This article, taking as its point of departure that voluntary organizations are of crucial importance in a democracy, views the transformation of the Norwegian voluntary sector through the lenses of what happens within the environmental field. Seeing changes within this field as prototypical for the transformation of the voluntary sector more generally, we start with the organizational level and contrast old versus new environmental organizations.
The aim is to ascertain to what extent the newly built organizations are leaving the historically important democratic organizational model. Second, we compare attitudes toward democracy of members of the democratically and non-democratically built organizations: attitudes both toward democracy within a voluntary organization (internal) and democracy in society (external). Furthermore, we compare these findings with what we find for the population at large.
The last section analyses demographic characteristics of organized environmentalists to see whether a new type of elite, more distanced from the population at large, is emerging in the new and nondemocratically built organizations.

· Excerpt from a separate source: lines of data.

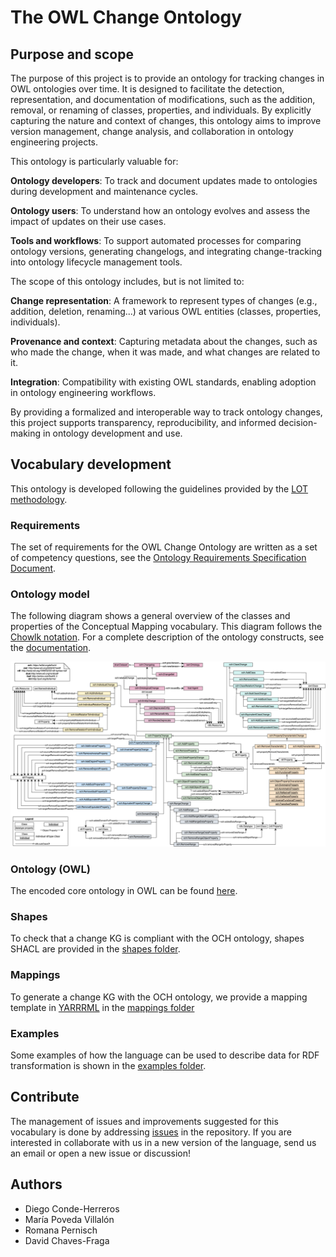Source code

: # The OWL Change Ontology

## Purpose and scope

The purpose of this project is to provide an ontology for tracking changes in OWL ontologies over time. It is designed to facilitate the detection, representation, and documentation of modifications, such as the addition, removal, or renaming of classes, properties, and individuals. By explicitly capturing the nature and context of changes, this ontology aims to improve version management, change analysis, and collaboration in ontology engineering projects.

This ontology is particularly valuable for:

**Ontology developers**: To track and document updates made to ontologies during development and maintenance cycles.

**Ontology users**: To understand how an ontology evolves and assess the impact of updates on their use cases.

**Tools and workflows**: To support automated processes for comparing ontology versions, generating changelogs, and integrating change-tracking into ontology lifecycle management tools.

The scope of this ontology includes, but is not limited to:

**Change representation**: A framework to represent types of changes (e.g., addition, deletion, renaming...) at various OWL entities (classes, properties, individuals).

**Provenance and context**: Capturing metadata about the changes, such as who made the change, when it was made, and what changes are related to it.

**Integration**: Compatibility with existing OWL standards, enabling adoption in ontology engineering workflows.

By providing a formalized and interoperable way to track ontology changes, this project supports transparency, reproducibility, and informed decision-making in ontology development and use.

## Vocabulary development
This ontology is developed following the guidelines provided by the [LOT methodology](https://lot.linkeddata.es/). 

### Requirements
The set of requirements for the OWL Change Ontology are written as a set of competency questions,  see the [Ontology Requirements Specification Document](requirements/). 

### Ontology model

The following diagram shows a general overview of the classes and properties of the Conceptual Mapping vocabulary. This diagram follows the [Chowlk notation](https://chowlk.linkeddata.es/notation.html). For a complete description of the ontology constructs, see the [documentation](http://w3id.org/def/och).

<p align="center"> 
 <img src="./diagrams/diagram.png?raw=true" alt="schema" width="950"/> 
</p>

### Ontology (OWL)
The encoded core ontology in OWL can be found [here](ontology/ontology.ttl). 

### Shapes
To check that a change KG is compliant with the OCH ontology, shapes SHACL are provided in the [shapes folder](shapes/).

### Mappings
To generate a change KG with the OCH ontology, we provide a mapping template in [YARRRML](https://w3id.org/kg-construct/yarrrml) in the [mappings folder](mappings/)

### Examples
Some examples of how the language can be used to describe data for RDF transformation is shown in the [examples folder](examples/).

## Contribute
The management of issues and improvements suggested for this vocabulary is done by addressing [issues]() in the repository. If you are interested in collaborate with us in a new version of the language, send us an email or open a new issue or discussion!

## Authors
* Diego Conde-Herreros
* María Poveda Villalón
* Romana Pernisch
* David Chaves-Fraga
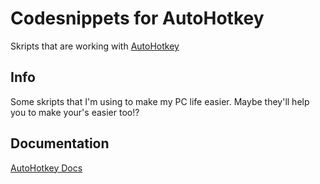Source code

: # Codesnippets for AutoHotkey
Skripts that are working with [AutoHotkey](https://www.autohotkey.com/)

## Info
Some skripts that I'm using to make my PC life easier.
Maybe they'll help you to make your's easier too!?

## Documentation
[AutoHotkey Docs](https://www.autohotkey.com/docs/AutoHotkey.htm)
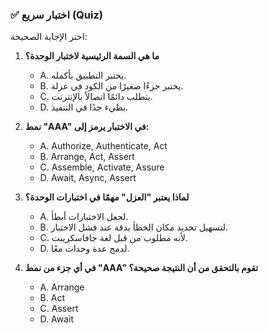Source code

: ### ✅ اختبار سريع (Quiz)
اختر الإجابة الصحيحة:

1.  **ما هي السمة الرئيسية لاختبار الوحدة؟**
    * A. يختبر التطبيق بأكمله.
    * B. يختبر جزءًا صغيرًا من الكود في عزلة.
    * C. يتطلب دائمًا اتصالاً بالإنترنت.
    * D. بطيء جدًا في التنفيذ.

2.  **نمط "AAA" في الاختبار يرمز إلى:**
    * A. Authorize, Authenticate, Act
    * B. Arrange, Act, Assert
    * C. Assemble, Activate, Assure
    * D. Await, Async, Assert

3.  **لماذا يعتبر "العزل" مهمًا في اختبارات الوحدة؟**
    * A. لجعل الاختبارات أبطأ.
    * B. لتسهيل تحديد مكان الخطأ بدقة عند فشل الاختبار.
    * C. لأنه مطلوب من قبل لغة جافاسكريبت.
    * D. لدمج عدة وحدات معًا.

4.  **في أي جزء من نمط "AAA" تقوم بالتحقق من أن النتيجة صحيحة؟**
    * A. Arrange
    * B. Act
    * C. Assert
    * D. Await
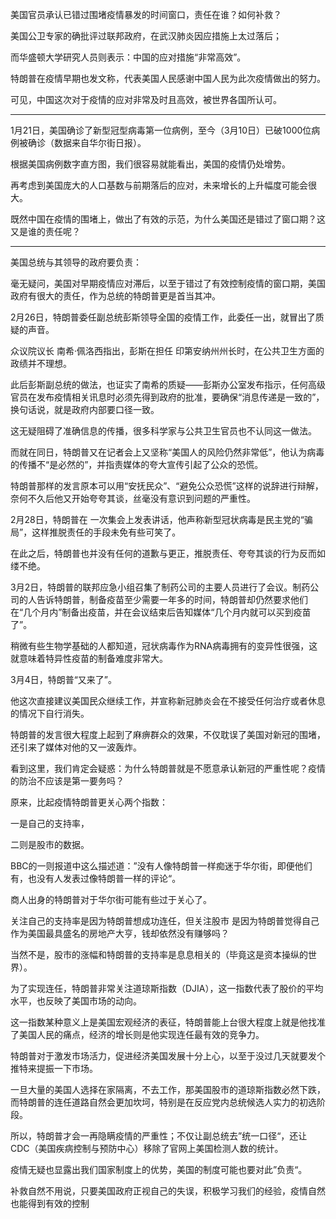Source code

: 美国官员承认已错过围堵疫情暴发的时间窗口，责任在谁？如何补救？

美国公卫专家的确批评过联邦政府，在武汉肺炎因应措施上太过落后；

而华盛顿大学研究人员则表示：中国的应对措施“非常高效”。

特朗普在疫情早期也发文称，代表美国人民感谢中国人民为此次疫情做出的努力。

可见，中国这次对于疫情的应对非常及时且高效，被世界各国所认可。

---

1月21日，美国确诊了新型冠型病毒第一位病例，至今（3月10日）已破1000位病例被确诊（数据来自华尔街日报）。

根据美国病例数字直方图，我们很容易就能看出，美国的疫情仍处增势。

再考虑到美国庞大的人口基数与前期落后的应对，未来增长的上升幅度可能会很大。

既然中国在疫情的围堵上，做出了有效的示范，为什么美国还是错过了窗口期？这又是谁的责任呢？

---

美国总统与其领导的政府要负责：

毫无疑问，美国对早期疫情应对滞后，以至于错过了有效控制疫情的窗口期，美国政府有很大的责任，作为总统的特朗普更是首当其冲。

2月26日，特朗普委任副总统彭斯领导全国的疫情工作，此委任一出，就冒出了质疑的声音。

众议院议长 南希·佩洛西指出，彭斯在担任 印第安纳州州长时，在公共卫生方面的政绩并不理想。

此后彭斯副总统的做法，也证实了南希的质疑——彭斯办公室发布指示，任何高级官员在发布疫情相关讯息时必须先得到政府的批准，要确保“消息传递是一致的”，换句话说，就是政府内部要口径一致。

这无疑阻碍了准确信息的传播，很多科学家与公共卫生官员也不认同这一做法。

而就在同日，特朗普又在记者会上又坚称“美国人的风险仍然非常低”，他认为病毒的传播不“是必然的”，并指责媒体的夸大宣传引起了公众的恐慌。

特朗普那样的发言原本可以用“安抚民众”、“避免公众恐慌”这样的说辞进行辩解，奈何不久后他又开始夸夸其谈，丝毫没有意识到问题的严重性。

2月28日，特朗普在 一次集会上发表讲话，他声称新型冠状病毒是民主党的“骗局”，这样推脱责任的手段未免有些可笑了。

在此之后，特朗普也并没有任何的道歉与更正，推脱责任、夸夸其谈的行为反而如缕不绝。

3月2日，特朗普的联邦应急小组召集了制药公司的主要人员进行了会议。制药公司的人告诉特朗普，制备疫苗至少需要一年多的时间，特朗普却仍然要求他们在“几个月内”制备出疫苗，并在会议结束后告知媒体“几个月内就可以买到疫苗了”。

稍微有些生物学基础的人都知道，冠状病毒作为RNA病毒拥有的变异性很强，这就意味着特异性疫苗的制备难度非常大。

3月4日，特朗普“又来了”。

他这次直接建议美国民众继续工作，并宣称新冠肺炎会在不接受任何治疗或者休息的情况下自行消失。

特朗普的发言很大程度上起到了麻痹群众的效果，不仅耽误了美国对新冠的围堵，还引来了媒体对他的又一波轰炸。

看到这里，我们肯定会疑惑：为什么特朗普就是不愿意承认新冠的严重性呢？疫情的防治不应该是第一要务吗？

原来，比起疫情特朗普更关心两个指数：

一是自己的支持率，

二则是股市的数据。

BBC的一则报道中这么描述道：”没有人像特朗普一样痴迷于华尔街，即便他们有，也没有人发表过像特朗普一样的评论“。

商人出身的特朗普对于华尔街可能有些过于关心了。

关注自己的支持率是因为特朗普想成功连任，但关注股市 是因为特朗普觉得自己作为美国最具盛名的房地产大亨，钱却依然没有赚够吗？

当然不是，股市的涨幅和特朗普的支持率是息息相关的（毕竟这是资本操纵的世界）。

为了实现连任，特朗普非常关注道琼斯指数（DJIA），这一指数代表了股价的平均水平，也反映了美国市场的动向。

这一指数某种意义上是美国宏观经济的表征，特朗普能上台很大程度上就是他找准了美国人民的痛点，经济的增长则是他实现连任最有效的竞争力。

特朗普对于激发市场活力，促进经济美国发展十分上心，以至于没过几天就要发个推特来提振一下市场。

一旦大量的美国人选择在家隔离，不去工作，那美国股市的道琼斯指数必然下跌，而特朗普的连任道路自然会更加坎坷，特别是在反应党内总统候选人实力的初选阶段。

所以，特朗普才会一再隐瞒疫情的严重性；不仅让副总统去”统一口径“，还让CDC（美国疾病控制与预防中心）移除了官网上美国检测人数的统计。

疫情无疑也显露出我们国家制度上的优势，美国的制度可能也要对此”负责“。

补救自然不用说，只要美国政府正视自己的失误，积极学习我们的经验，疫情自然也能得到有效的控制













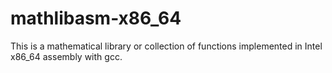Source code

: # mathlibasm-x86_64
This is a mathematical library or collection of functions implemented in Intel x86_64 assembly with gcc.
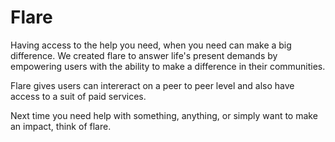# Flare


Having access to the help you need, when you need can make a big difference. We created flare to answer life's present demands by empowering users with the ability to make a difference in their communities.

Flare gives users can intereract on a peer to peer level and also have access to a suit of paid services. 

Next time you need help with something, anything, or simply want to make an impact, think of flare.
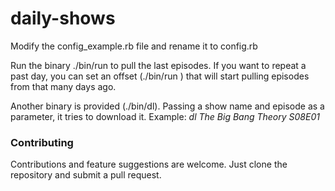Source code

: # daily-shows

Modify the config_example.rb file and rename it to config.rb

Run the binary ./bin/run to pull the last episodes. If you want to repeat a past day, you can set an offset (./bin/run <offset>) that will start pulling episodes from that many days ago.

Another binary is provided (./bin/dl). Passing a show name and episode as a parameter, it tries to download it. Example: *dl The Big Bang Theory S08E01*

### Contributing

Contributions and feature suggestions are welcome. Just clone the repository and submit a pull request.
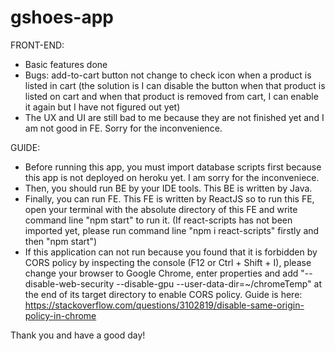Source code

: # gshoes-app

FRONT-END:
+ Basic features done
+ Bugs: add-to-cart button not change to check icon when a product is listed in cart (the solution is I can disable the button when that product is listed on cart and when that product is removed from cart, I can enable it again but I have not figured out yet)
+ The UX and UI are still bad to me because they are not finished yet and I am not good in FE. Sorry for the inconvenience.

GUIDE:

+ Before running this app, you must import database scripts first because this app is not deployed on heroku yet. I am sorry for the inconveniece.
+ Then, you should run BE by your IDE tools. This BE is written by Java.
+ Finally, you can run FE. This FE is written by ReactJS so to run this FE, open your terminal with the absolute directory of this FE and write command line "npm start" to run it. (If react-scripts has not been imported yet, please run command line "npm i react-scripts" firstly and then "npm start")
+ If this application can not run because you found that it is forbidden by CORS policy by inspecting the console (F12 or Ctrl + Shift + I), please change your browser to Google Chrome, enter properties and add "--disable-web-security --disable-gpu --user-data-dir=~/chromeTemp" at the end of its target directory to enable CORS policy. Guide is here: https://stackoverflow.com/questions/3102819/disable-same-origin-policy-in-chrome

Thank you and have a good day!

The study finds that new organizations are definitely breaking with the democratic organizational model. The support for democracy (internal and external) is comprehensive but not always overwhelming, and there is a tendency in the direction of congruence between organizational structure and individual attitudes. That is, members of democratically built organizations especially value internal but also to some extent external democracy more than members of non-democratically built organizations. However, even if formal democratic structure and democracy as an absolute and generalized value seems to be under pressure, it does not follow that a new type of elitism is emerging.